#### WHAT YOU NEED TO DO:
Between the line containing "transferred from the" and the line containing "include all possible" lies a run of lines; give that run again exactly, with both of those lines, and nothing else from the entries below.

#### LISTED ENTRIES:

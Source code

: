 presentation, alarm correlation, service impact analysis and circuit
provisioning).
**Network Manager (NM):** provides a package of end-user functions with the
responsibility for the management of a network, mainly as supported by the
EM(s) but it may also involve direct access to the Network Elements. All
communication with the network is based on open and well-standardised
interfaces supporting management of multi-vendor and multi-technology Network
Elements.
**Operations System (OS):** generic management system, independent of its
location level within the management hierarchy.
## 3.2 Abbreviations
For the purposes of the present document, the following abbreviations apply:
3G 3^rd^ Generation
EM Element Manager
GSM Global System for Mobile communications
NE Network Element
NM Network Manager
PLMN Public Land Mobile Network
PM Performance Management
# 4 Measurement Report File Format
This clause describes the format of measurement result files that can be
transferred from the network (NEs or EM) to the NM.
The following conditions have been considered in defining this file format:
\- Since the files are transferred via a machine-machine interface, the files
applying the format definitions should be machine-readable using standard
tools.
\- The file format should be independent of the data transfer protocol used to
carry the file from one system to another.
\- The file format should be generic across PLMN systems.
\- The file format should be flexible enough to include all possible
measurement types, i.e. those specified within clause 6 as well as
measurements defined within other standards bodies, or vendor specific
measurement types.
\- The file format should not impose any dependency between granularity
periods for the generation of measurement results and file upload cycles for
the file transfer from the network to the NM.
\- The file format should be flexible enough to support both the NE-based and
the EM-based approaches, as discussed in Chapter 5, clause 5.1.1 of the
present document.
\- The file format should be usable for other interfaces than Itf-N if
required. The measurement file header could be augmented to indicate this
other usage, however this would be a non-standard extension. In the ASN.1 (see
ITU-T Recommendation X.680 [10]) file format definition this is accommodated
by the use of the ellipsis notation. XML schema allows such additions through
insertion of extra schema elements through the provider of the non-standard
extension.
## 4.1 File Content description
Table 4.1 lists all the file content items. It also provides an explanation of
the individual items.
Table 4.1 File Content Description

#### RESPONSE TO THE TASK:
transferred from the network (NEs or EM) to the NM.
The following conditions have been considered in defining this file format:
\- Since the files are transferred via a machine-machine interface, the files
applying the format definitions should be machine-readable using standard
tools.
\- The file format should be independent of the data transfer protocol used to
carry the file from one system to another.
\- The file format should be generic across PLMN systems.
\- The file format should be flexible enough to include all possible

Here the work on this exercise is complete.